2 Top FBI Officials Were Asked To Testify Against Trump & That's A BFD

by Morgan Brinlee
Alex Wong/Getty Images News/Getty Images

Former Federal Bureau of Investigation (FBI) Director James Comey may not be the only agent at the bureau who'll be called to testify in the investigation into whether President Donald Trump's actions qualify as an obstruction of justice. According to an exclusive report published Thursday by Vox, acting FBI Director Andrew McCabe reportedly told high-ranking FBI officials they may be called to testify against the president. According to the report, McCabe also believes himself to be a potential witness.

Vox's Murray Waas claims "two senior federal law enforcement officials" told him that McCabe had told "several of the highest-ranking managers of the bureau" that they "should consider themselves possible witnesses" in any investigation into whether the president attempted to obstruct the FBI's Russia probe by firing Comey.

"You are going to have the [former] FBI director testify, and then the acting director, the chief of staff to the FBI director, the FBI's general counsel, and then others, one right after another," Vox reported an unnamed "senior law enforcement official" said. "This has never been the word of Trump against what [Comey] has had to say. This is more like the Federal Bureau of Investigation versus Donald Trump."

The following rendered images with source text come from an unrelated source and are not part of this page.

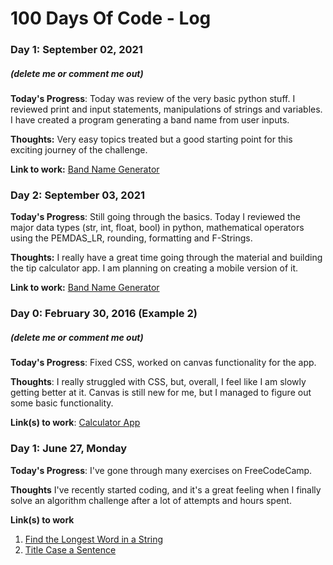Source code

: # 100 Days Of Code - Log

### Day 1: September 02, 2021
##### (delete me or comment me out)

**Today's Progress**: Today was review of the very basic python stuff. I reviewed print and input statements, manipulations of strings and variables.\
I have created a program generating a band name from user inputs.

**Thoughts:** Very easy topics treated but a good starting point for this exciting journey of the challenge.

**Link to work:** [Band Name Generator](https://github.com/SirMore/100-days-of-code-python/blob/master/Projects/Day_001/band_name_generator.py)


### Day 2: September 03, 2021

**Today's Progress**: Still going through the basics. Today I reviewed the major data types (str, int, float, bool) in python, mathematical operators using the PEMDAS_LR, rounding, formatting and F-Strings.

**Thoughts:** I really have a great time going through the material and building the tip calculator app. I am planning on creating a mobile version of it. 

**Link to work:** [Band Name Generator](https://github.com/SirMore/100-days-of-code-python/blob/master/Projects/Day_002/tip_calculator.py)



### Day 0: February 30, 2016 (Example 2)
##### (delete me or comment me out)

**Today's Progress**: Fixed CSS, worked on canvas functionality for the app.

**Thoughts**: I really struggled with CSS, but, overall, I feel like I am slowly getting better at it. Canvas is still new for me, but I managed to figure out some basic functionality.

**Link(s) to work**: [Calculator App](http://www.example.com)


### Day 1: June 27, Monday

**Today's Progress**: I've gone through many exercises on FreeCodeCamp.

**Thoughts** I've recently started coding, and it's a great feeling when I finally solve an algorithm challenge after a lot of attempts and hours spent.

**Link(s) to work**
1. [Find the Longest Word in a String](https://www.freecodecamp.com/challenges/find-the-longest-word-in-a-string)
2. [Title Case a Sentence](https://www.freecodecamp.com/challenges/title-case-a-sentence)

Special counsel Robert Mueller was appointed in May to oversee the FBI's investigation into whether there were any ties between the Trump campaign and Russia's meddling into the 2016 presidential election. That investigation now also includes a probe into whether Trump, in leaning on and eventually firing Comey, engaged in an obstruction of justice. According to an earlier report from the Washington Post, senior members of the U.S. intelligence community, including the heads of national intelligence and the National Security Agency (NSA), have already been questioned as part of the investigation.

According to Vox, Comey is believed to have discussed his conversations with President Trump with at least six high-ranking FBI officials. In one instance, FBI Chief of Staff Jim Rybicki was reportedly in the room while Comey spoke to the president on the phone.

Recently, Trump lashed out at McCabe, calling him "a Comey friend who was in charge of Clinton investigation" in a series of tweets published last week. Trump accused McCabe of taking $700,000 from Democratic nominee Hillary Clinton for his wife's Virginia State Senate campaign in 2015. "Why didn't A.G. Sessions replace Acting FBI Director Andrew McCabe," Trump tweeted July 26.

Although, as a democratic candidate, McCabe's wife did receive money from Virginia's Democratic Party, there is no evidence she received money from Clinton, the Los Angeles Times reported. Moreover, McCabe was not employed at FBI headquarters at the time of his wife's unsuccessful state senate campaign and therefore not involved in the investigation into Clinton's use of a private email server.

McCabe's tenure as acting director of the FBI ended Thursday when Christopher Wray, Trump's pick to head the agency, was sworn in. McCabe had been serving as the bureau's acting director since the president abruptly fired Comey on May 9 and is expected to return to his earlier role as deputy director.